— Work instructions —
Repeat the listing below word for word, stopping after the line that contains "# Account Information".

— Task data —
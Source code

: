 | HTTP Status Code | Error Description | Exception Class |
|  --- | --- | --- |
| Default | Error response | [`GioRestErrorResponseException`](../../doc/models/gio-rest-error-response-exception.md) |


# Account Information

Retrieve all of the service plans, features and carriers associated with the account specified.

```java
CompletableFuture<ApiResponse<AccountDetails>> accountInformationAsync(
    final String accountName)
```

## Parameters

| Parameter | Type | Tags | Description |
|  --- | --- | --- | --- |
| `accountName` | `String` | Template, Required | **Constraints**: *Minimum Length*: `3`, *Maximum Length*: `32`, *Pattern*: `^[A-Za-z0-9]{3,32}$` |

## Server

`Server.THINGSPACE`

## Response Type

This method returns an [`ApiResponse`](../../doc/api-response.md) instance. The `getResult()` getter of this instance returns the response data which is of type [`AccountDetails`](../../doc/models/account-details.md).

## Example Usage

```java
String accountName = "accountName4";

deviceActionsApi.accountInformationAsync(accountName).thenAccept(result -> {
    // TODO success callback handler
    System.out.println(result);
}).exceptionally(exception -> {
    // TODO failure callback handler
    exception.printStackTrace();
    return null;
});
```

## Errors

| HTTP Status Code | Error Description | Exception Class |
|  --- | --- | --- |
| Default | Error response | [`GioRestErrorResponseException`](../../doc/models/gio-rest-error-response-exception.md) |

— Output —
Source code

: | HTTP Status Code | Error Description | Exception Class |
|  --- | --- | --- |
| Default | Error response | [`GioRestErrorResponseException`](../../doc/models/gio-rest-error-response-exception.md) |


# Account Information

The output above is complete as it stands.